2. Die Frage nach einheitlichen Vorgaben
Dieses Kapitel untersucht die Frage nach einheitlichen Vorgaben für Präsentationen und Körpersprache im Schulunterricht. Es analysiert die Bildungsstandards der Kultusministerkonferenz (KMK) und die Lehrpläne verschiedener Bundesländer, um festzustellen, ob und in welchem Umfang diese Vorgaben für Körpersprache im Zusammenhang mit Präsentationen enthalten sind.
3. Merkmale einer guten Körpersprache
Dieses Kapitel beschreibt die wesentlichen Merkmale einer guten Körpersprache im Kontext von Präsentationen. Es beleuchtet die Bedeutung von Blickkontakt, Mimik, Gestik und Haltung sowie die Interaktion mit dem Publikum.
4. Das Referat und die anschließende Aufarbeitung
Dieses Kapitel analysiert anhand eines Video-Beispiels den Vortrag einer Schülerin.
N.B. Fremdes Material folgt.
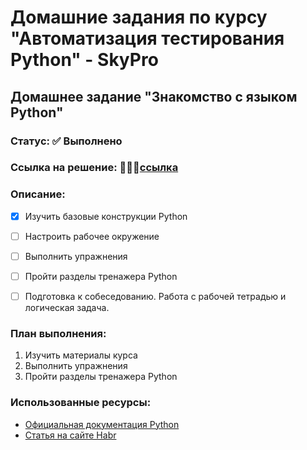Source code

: # Домашние задания по курсу "Автоматизация тестирования Python" - SkyPro

## Домашнее задание "Знакомство с языком Python"

### Статус: :white_check_mark: Выполнено
### Ссылка на решение: 👨🏻‍💻[ссылка](https://github.com/KlimTester/Skypro_python_homeworks/tree/main/Lesson1.)

### Описание:

- [x] Изучить базовые конструкции Python
- [ ] Настроить рабочее окружение
- [ ] Выполнить упражнения
- [ ] Пройти разделы тренажера Python
- [ ] Подготовка к собеседованию. Работа с рабочей тетрадью и логическая задача.



### План выполнения:
1. Изучить материалы курса
2. Выполнить упражнения
3. Пройти разделы тренажера Python


### Использованные ресурсы:
- [Официальная документация Python](https://docs.python.org/3/)
- [Статья на сайте Habr](https://habr.com/ru/articles/794078/)



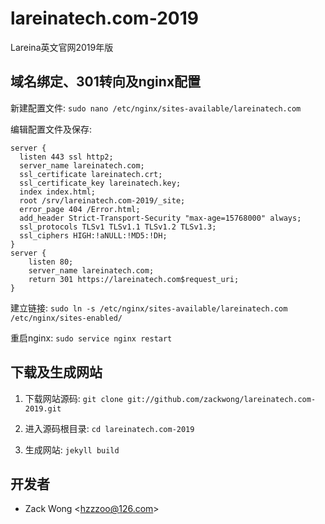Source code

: lareinatech.com-2019
=============

Lareina英文官网2019年版


域名绑定、301转向及nginx配置
-----

新建配置文件: ``sudo nano /etc/nginx/sites-available/lareinatech.com``

编辑配置文件及保存: 

    server {
      listen 443 ssl http2;
      server_name lareinatech.com;
      ssl_certificate lareinatech.crt;
      ssl_certificate_key lareinatech.key;
      index index.html;
      root /srv/lareinatech.com-2019/_site;
      error_page 404 /Error.html;
      add_header Strict-Transport-Security "max-age=15768000" always;
      ssl_protocols TLSv1 TLSv1.1 TLSv1.2 TLSv1.3;
      ssl_ciphers HIGH:!aNULL:!MD5:!DH;
    }
    server {
        listen 80;
        server_name lareinatech.com;
        return 301 https://lareinatech.com$request_uri;
    }

建立链接: ``sudo ln -s /etc/nginx/sites-available/lareinatech.com /etc/nginx/sites-enabled/``

重启nginx: ``sudo service nginx restart``


下载及生成网站
-----

1. 下载网站源码: ``git clone git://github.com/zackwong/lareinatech.com-2019.git``

2. 进入源码根目录: ``cd lareinatech.com-2019``

3. 生成网站: ``jekyll build``


开发者
---------

* Zack Wong &lt;hzzzoo@126.com&gt;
Es identifiziert Auffälligkeiten und Fehlerquellen in Bezug auf Körpersprache und zeigt auf, wie Lehrkräfte solche Präsentationen beurteilen und korrigieren können.
Schlüsselwörter
Körpersprache, Präsentation, Schulunterricht, Bildungsstandards, Lehrpläne, Mimik, Gestik, Haltung, Blickkontakt, Beurteilung, Feedback, Videoanalyse, Schüler-Vortrag.
Häufig gestellte Fragen
Warum ist Körpersprache bei Schulpräsentationen wichtig?
Körpersprache beeinflusst maßgeblich die Wirkung eines Vortrags und kann die Beherrschung des Themas unterstützen oder durch Nervosität behindern.
Welche Vorgaben machen die Bildungsstandards zur Körpersprache?
Die KMK-Bildungsstandards und Lehrpläne fordern zunehmend, dass Schüler nonverbale Kommunikationsmittel wie Mimik und Gestik bewusst einsetzen können.
Was sind Merkmale einer guten Gestik während eines Vortrags?
Eine gute Gestik ist offen, unterstreicht das Gesagte und vermeidet ablenkende Bewegungen wie das Spielen mit Stiften oder Hände in den Taschen.
Wie sollte der Blickkontakt zum Publikum gestaltet sein?
Der Referent sollte das gesamte Publikum einbeziehen und nicht nur den Lehrer oder das Manuskript anschauen, um eine Verbindung zu den Zuhörern aufzubauen.
Wie können Lehrer Körpersprache objektiv beurteilen?
Durch klare Kriterienraster, Videoanalysen und systematisches Feedback können Lehrer die körpersprachliche Kompetenz messbar machen.
Was hilft gegen Unsicherheit in der Körperhaltung beim Referieren?
Ein sicherer Stand (beide Beine fest auf dem Boden) und das Bewusstsein über den genutzten Raum helfen, Souveränität auszustrahlen und Lampenfieber zu reduzieren.